[0001] The invention relates to a circuit arrangement for operating a semiconductor light
source provided with
- connection terminals for connection to a control unit supplying voltage to the circuit
arrangement,
- input filter means,
- a converter comprising a control circuit, and
- output terminals for connection to the semiconductor light source. The invention also
relates to a signalling light provided with such a circuit arrangement.
[0002] Semiconductor light sources are increasingly used as signalling lights. A semiconductor
light source in such an application has the advantage over a usual incandescent lamp
that it has a longer life and a considerably lower power consumption than the incandescent
lamp. Signalling lights often form part of a complicated signalling system, for example
a traffic control system with traffic lights. It is necessary for the circuit arrangement
to provide retrofit possibilities in respect of existing signalling systems if the
above advantages of semiconductor light sources are to be realized on a wide scale.

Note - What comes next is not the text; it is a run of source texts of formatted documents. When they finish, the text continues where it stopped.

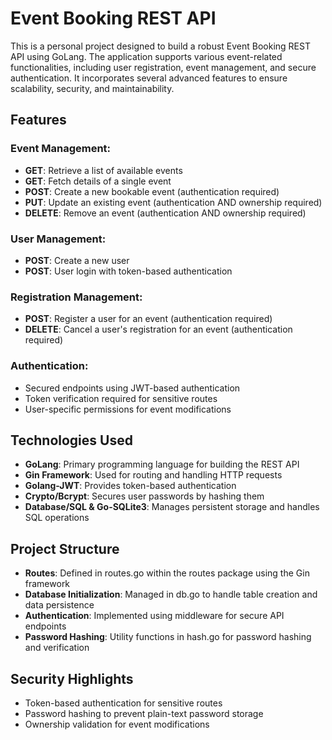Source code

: # Event Booking REST API

This is a personal project designed to build a robust Event Booking REST API using GoLang. The application supports various event-related functionalities, including user registration, event management, and secure authentication. It incorporates several advanced features to ensure scalability, security, and maintainability.

## Features
### Event Management:

- **GET**: Retrieve a list of available events
- **GET**: Fetch details of a single event
- **POST**: Create a new bookable event (authentication required)
- **PUT**: Update an existing event (authentication AND ownership required)
- **DELETE**: Remove an event (authentication AND ownership required)

### User Management:

- **POST**: Create a new user
- **POST**: User login with token-based authentication

### Registration Management:

- **POST**: Register a user for an event (authentication required)
- **DELETE**: Cancel a user's registration for an event (authentication required)

### Authentication:

- Secured endpoints using JWT-based authentication
- Token verification required for sensitive routes
- User-specific permissions for event modifications
  
## Technologies Used

- **GoLang**: Primary programming language for building the REST API
- **Gin Framework**: Used for routing and handling HTTP requests
- **Golang-JWT**: Provides token-based authentication
- **Crypto/Bcrypt**: Secures user passwords by hashing them
- **Database/SQL & Go-SQLite3**: Manages persistent storage and handles SQL operations

## Project Structure

- **Routes**: Defined in routes.go within the routes package using the Gin framework
- **Database Initialization**: Managed in db.go to handle table creation and data persistence
- **Authentication**: Implemented using middleware for secure API endpoints
- **Password Hashing**: Utility functions in hash.go for password hashing and verification

## Security Highlights

- Token-based authentication for sensitive routes
- Password hashing to prevent plain-text password storage
- Ownership validation for event modifications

[0003] A signalling light in an existing signalling system is often controlled by means
of a solid state relay, a status test of the relay and of the signalling light taking
place at the connection terminals of the connected circuit arrangement. It is a general
property of solid state relays that a leakage current occurs in the non-conducting
state of the relay. The use of a semiconductor light source is apt to give rise to
an incorrect outcome of the status test. This is a problem in the use of the semiconductor
light source.
[0004] It is an object of the invention to provide a measure by which the above problem
is eliminated.
[0005] According to the invention, this object is achieved in that the circuit arrangement
is in addition provided with a self-regulating current-conducting network. It is possible
thanks to the self-regulating current-conducting network to drain off a leakage current
occurring in the control unit while the control unit, for example a solid state relay,
is in the non-conducting state, and thus to keep the voltage at the connection terminals
of the circuit arrangement below a level required for a correct outcome of the status
test. It is realized thereby in a simple and effective manner that the circuit arrangement
exhibits a characteristic at its connection terminals which corresponds to a high
degree to the characteristic of an incandescent lamp.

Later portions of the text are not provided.